Friday, September 7

AFC report: DOE not readying special ed kids for life after school

A report released today by Advocates for Children takes aim at the DOE's approach to preparing special education students for life after they finish school. The report, titled "Transitioning to Nowhere: An Analysis of the Planning and Provision of Transition Services to Students with Disabilities in New York City," finds that the Individualized Education Plans of the more than 13,000 students with disabilities who leave the city's public schools every year don't always address how the students will begin to live and work independently.

AFC reviewed IEPs for more than 250 transition-age kids (transition begins at 15 and ends at 21, when kids are no longer eligible for public education) and found that 26 percent had no evidence of any transition planning at all. In addition, AFC found that students were involved in crafting their own plans only 30 percent of the time, and parents were involved only 70 percent of the time. Community organizations and outside agencies, who are required by law to be a part of the transition planning process, were used in only 4 percent of the IEPs reviewed. The DOE agrees that it needs to work on complying with IEP requirements in general.

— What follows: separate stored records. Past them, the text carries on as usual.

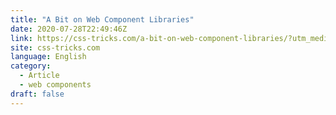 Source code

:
 ```yaml
---
title: "A Bit on Web Component Libraries"
date: 2020-07-28T22:49:46Z
link: https://css-tricks.com/a-bit-on-web-component-libraries/?utm_medium=RSS&utm_source=news.12bit.vn
site: css-tricks.com
language: English
category:
  - Article
  - web components
draft: false
---
```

AFC recommends that the DOE actually start planning kids' transitions when they're 15 and reevaluating the plans yearly to make sure kids are making clear progress toward measurable goals, something that often isn't done for kids in special education. The report also calls for better tracking of what students do once they leave public school and for better vocational training programs to prepare kids to work once they've transitioned out of school. Following these recommendations would make a world of difference for kids with special needs, but better tracking efforts and improved vocational offerings would also be terrific for kids in general education.